Docker compose module |
|
Kubernetes module | An inline definition or referenced definition overwrites the top level parameter name. |
OpenStack subnet module | Everything is defined inline. No parameter to reference an external source. No conflicting name |
I consider the network name helpful in the playbook for clarity. For this reason, I would see this parameter as required and a definition in the referenced file as optional. The module should set or overwrite the name parameter after reading the referenced definition file.
TODO ...
Docker compose module |
|
Kubernetes module |
|
OpenStack subnet module |
|
Current virt_net |
|
Following the OpenStack subnet module, a network can be present or absent. This proposal considers Ansible as the main configuration source. There is no need for a separate libvirt database. If the autostart option is chosen, the network must be defined in libvirt. These considerations result in the following simple proposal.
-
state: absent
: The network is not visible in libvirt. If this is not the case, it must be destroyed. In the end, this network is not running and is not defined anymore. -
state: present
: The network is visible and active.
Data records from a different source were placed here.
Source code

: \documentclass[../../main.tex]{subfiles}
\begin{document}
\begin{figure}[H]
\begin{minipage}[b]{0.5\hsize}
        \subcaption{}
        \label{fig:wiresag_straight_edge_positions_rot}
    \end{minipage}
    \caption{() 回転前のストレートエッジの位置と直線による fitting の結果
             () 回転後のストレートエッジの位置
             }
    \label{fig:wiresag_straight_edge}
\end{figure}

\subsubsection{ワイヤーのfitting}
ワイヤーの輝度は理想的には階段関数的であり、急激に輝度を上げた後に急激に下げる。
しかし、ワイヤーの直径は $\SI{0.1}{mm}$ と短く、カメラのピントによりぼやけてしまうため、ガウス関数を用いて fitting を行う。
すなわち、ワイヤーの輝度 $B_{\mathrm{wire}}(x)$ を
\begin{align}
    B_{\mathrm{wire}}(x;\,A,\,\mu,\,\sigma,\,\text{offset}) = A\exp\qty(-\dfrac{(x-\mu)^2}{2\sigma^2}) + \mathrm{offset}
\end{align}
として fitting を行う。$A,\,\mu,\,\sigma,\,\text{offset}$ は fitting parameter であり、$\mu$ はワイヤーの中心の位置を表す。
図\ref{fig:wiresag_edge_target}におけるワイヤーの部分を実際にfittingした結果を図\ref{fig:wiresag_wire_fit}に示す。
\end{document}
If this is not the case, it must be defined and started.
As you can see, the proposal disregards the intermediate state of a network being defined but not active. This is an intermediate state we must see in the facts database, but not a state of practical use in an production setup with Ansible. The network is always defined in the Ansible database. It is simple to use and understand, in alignment with the OpenStack modules and avoids some pitfalls of the current virt_net implementation.
All other libvirt states can be relevant for development purposes to test something. For this, we have more appropriate tools / scripting languages like Python or shell.
We can distinguish four machines to bootstrap a virtual machine with Ansible.
- Machine that executes the playbook
- Machine on which the libvirt client runs
- Machine the libvirt client connects to
- Instantiated and booted virtual machine that needs to be set up via Ansible
TODO ...
TODO ...
Do we need the commands info, facts, get_xml, status and list_nets all together?
From VMware module: "Note that this play disables the gather_facts parameter, since you don’t want to collect facts about localhost."
TODO ...
The current virt_net module has some commands, which are not idempotent. They describe actions, not target states of the system.
- define
- create
- start
- stop
- destroy
- undefine
- modify
Related modules do not use such commands as well.
Docker compose module | No direct commands like these. |
Kubernetes module | No such commands. |
OpenStack subnet module | No such commands. |
Such commands contradict the paradigm proposed in the section general paradigm, too.
I propose to deprecate these commands. The user can directly use Python or shell scripting. These tools are made for scripting.